The server compiles and listens at port 80 of localhost, so I try to connect to it via my web browser.
Now if the statement (1) is commented-out, then only the first 32bytes of the request are read and the connection hangs. Web browser keeps waiting for the response, the server does.. I dont know what.
If (1) is uncommented, then the entire request is read (and appeded to data_), but it never stops - I have to cancel the request in my browser and only then does the else { } part run - I see my request on stdout.
Question 1: How should I handle a large request?
Question 2: How should I cache the request (currently I append the buffer to a string)?
Question 3: How can I tell that the request is over? In HTTP there always is a response, so my web-browser keeps waiting for it and doesnt close the connection, but how can my server know that the request is over (and perhaps close it or reply some "200 OK")?

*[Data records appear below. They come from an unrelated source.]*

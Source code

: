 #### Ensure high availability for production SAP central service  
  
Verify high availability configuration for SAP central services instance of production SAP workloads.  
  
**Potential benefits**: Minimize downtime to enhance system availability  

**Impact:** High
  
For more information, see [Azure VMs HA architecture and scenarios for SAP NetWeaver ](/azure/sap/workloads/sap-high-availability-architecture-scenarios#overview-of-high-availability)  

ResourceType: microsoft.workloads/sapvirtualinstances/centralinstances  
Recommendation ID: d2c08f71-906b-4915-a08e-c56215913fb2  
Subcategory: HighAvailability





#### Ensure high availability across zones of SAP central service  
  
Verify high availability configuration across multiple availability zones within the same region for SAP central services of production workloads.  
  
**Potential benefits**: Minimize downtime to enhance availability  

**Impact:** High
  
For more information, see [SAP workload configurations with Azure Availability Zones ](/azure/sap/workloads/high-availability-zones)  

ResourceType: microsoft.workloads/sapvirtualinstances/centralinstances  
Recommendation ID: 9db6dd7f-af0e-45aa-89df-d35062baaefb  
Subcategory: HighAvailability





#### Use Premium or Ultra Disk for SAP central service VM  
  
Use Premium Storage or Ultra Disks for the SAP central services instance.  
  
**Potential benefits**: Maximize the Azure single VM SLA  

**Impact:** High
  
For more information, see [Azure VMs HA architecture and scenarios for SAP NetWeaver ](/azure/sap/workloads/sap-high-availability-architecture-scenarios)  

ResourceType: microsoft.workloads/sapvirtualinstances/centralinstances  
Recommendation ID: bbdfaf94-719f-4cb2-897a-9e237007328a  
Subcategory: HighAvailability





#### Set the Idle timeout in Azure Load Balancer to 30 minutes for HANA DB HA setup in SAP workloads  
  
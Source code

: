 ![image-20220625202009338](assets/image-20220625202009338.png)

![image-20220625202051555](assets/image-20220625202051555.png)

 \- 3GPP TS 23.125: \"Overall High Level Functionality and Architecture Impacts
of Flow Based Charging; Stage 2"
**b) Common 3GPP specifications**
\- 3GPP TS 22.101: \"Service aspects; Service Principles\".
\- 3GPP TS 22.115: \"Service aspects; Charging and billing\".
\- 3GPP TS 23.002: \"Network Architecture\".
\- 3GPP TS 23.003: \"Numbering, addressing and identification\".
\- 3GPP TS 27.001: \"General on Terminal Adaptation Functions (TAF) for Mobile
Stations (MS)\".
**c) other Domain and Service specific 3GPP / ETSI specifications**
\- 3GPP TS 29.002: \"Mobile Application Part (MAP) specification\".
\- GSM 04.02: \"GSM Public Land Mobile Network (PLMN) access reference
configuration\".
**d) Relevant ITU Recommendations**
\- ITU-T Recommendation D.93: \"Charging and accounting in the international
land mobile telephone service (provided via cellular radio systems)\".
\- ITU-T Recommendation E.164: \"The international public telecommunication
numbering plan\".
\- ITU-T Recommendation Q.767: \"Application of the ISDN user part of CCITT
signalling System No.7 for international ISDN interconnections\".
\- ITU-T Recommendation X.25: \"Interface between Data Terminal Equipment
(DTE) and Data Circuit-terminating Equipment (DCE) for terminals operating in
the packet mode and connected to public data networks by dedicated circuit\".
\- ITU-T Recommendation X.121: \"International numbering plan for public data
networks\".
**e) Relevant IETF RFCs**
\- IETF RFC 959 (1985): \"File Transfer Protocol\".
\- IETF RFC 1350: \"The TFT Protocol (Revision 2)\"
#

Suppose browser send you 1360 bytes of data, you say asio to read some data into your buffer that you say it only have 32 bytes.
then first time that you call it your handler will be called with 32 bytes start of data. here if you comment (1) then browser try to send rest of its data(actually browser already sent it and it is in the OS buffer that wait for you to peek it from there) and you are possibly blocked behind io_service::run for some miracle!!
if you uncomment (1) as you say your loop started, you read first block, then next and another and ... until the data that the browser sent finished, but after that when you say asio to read some more data it will wait for some more data that never come from the browser( since browser already sent its information and is waiting for your answer ) and when you cancel the request from the browser, it will close its socket and then your handler will be called whith an error that say I can't read more data, since the connection is closed.!!
but what you should do here to make it work is: you should learn HTTP format and thus know what is the data that your browser sent to you and provide a good answer for it and then your communication with the client will be proceeded. in this case end of buffer is \r\n\r\n and when you see it you shouldn't read any more data, you should process what you read till now and then send a response to the browser.